Oh, I would have liked to have done something about all of it sooner, but things–like kids, and college, and an economy that sucked the life out of our finances–intervened.
So the wallpaper stayed, as did the hokey, yawn-inducing Americana in the family room, along with the duck decoys (yes, we have duck decoys), and the rooster on the dining room table that I thought conjured the French countryside in my Pennsylvania dining room. It didn’t.
Thankfully, the economy is finally turning around, which means there’s a little money available to drag the house into the twenty-first century. Unless, that is, two of your children are getting married within the next six months.
Which explains why I was first scraping off the wallpaper, then scrubbing the walls to remove the glue. And which also explains why I will be the one painting the walls once my son (God love him) spackles and sands the walls, after which I will likely also have to wash every dish, glass, pot, pan, fork, spoon and knife in the kitchen.
I am exhausted. Tired enough that you would think I’d fall into a dreamless, deep sleep at night. But no, my dreams are the stuff of fantasies. Wild, exciting fantasies.

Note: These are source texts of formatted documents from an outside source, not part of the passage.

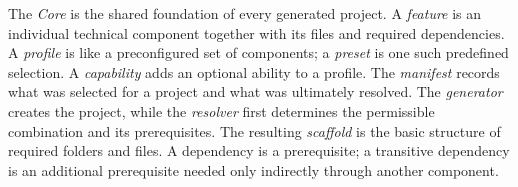 \begin{beginnerstatement}

The \emph{Core} is the shared foundation of every generated project. A
\emph{feature} is an individual technical component together with its files
and required dependencies. A \emph{profile} is like a preconfigured set of
components; a \emph{preset} is one such predefined selection. A
\emph{capability} adds an optional ability to a profile. The \emph{manifest}
records what was selected for a project and what was ultimately resolved. The
\emph{generator} creates the project, while the \emph{resolver} first
determines the permissible combination and its prerequisites. The resulting
\emph{scaffold} is the basic structure of required folders and files. A
dependency is a prerequisite; a transitive dependency is an additional
prerequisite needed only indirectly through another component.

\end{beginnerstatement}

I dream about men. Workmen.
Men who will come into my home, saggy jeans and butt cracks in full view, and do all of this crap for me.
Men who will smell like sweat, leave a trail of dirt in their wake and ask to use the bathroom, which I will promptly scrub when they leave.
Men who show up not with flowers, chocolate or jewelry to woo me, but with grimy pick-up trucks, tool belts and drop cloths.
When morning comes, I reluctantly open my eyes, knowing full well that the hotties who have graced my slumber are nothing more than figments dreamed up by my exhausted, feverish mind.
I used to dream about George Clooney. These days, my heart flutters at the thought of a guy named Walt, or Chuck, or Pete, who will amble up to my door, fix all my stuff and hand me a bill that’s at least a hundred dollars less than I thought it would be. Be still my heart.
But a dream is just a dream and I’ve got a kitchen to finish. If you need me, I’ll be the one wearing the industrial gloves, slopping around a bucket of hot water and scrubbing the walls. Just call me Walt.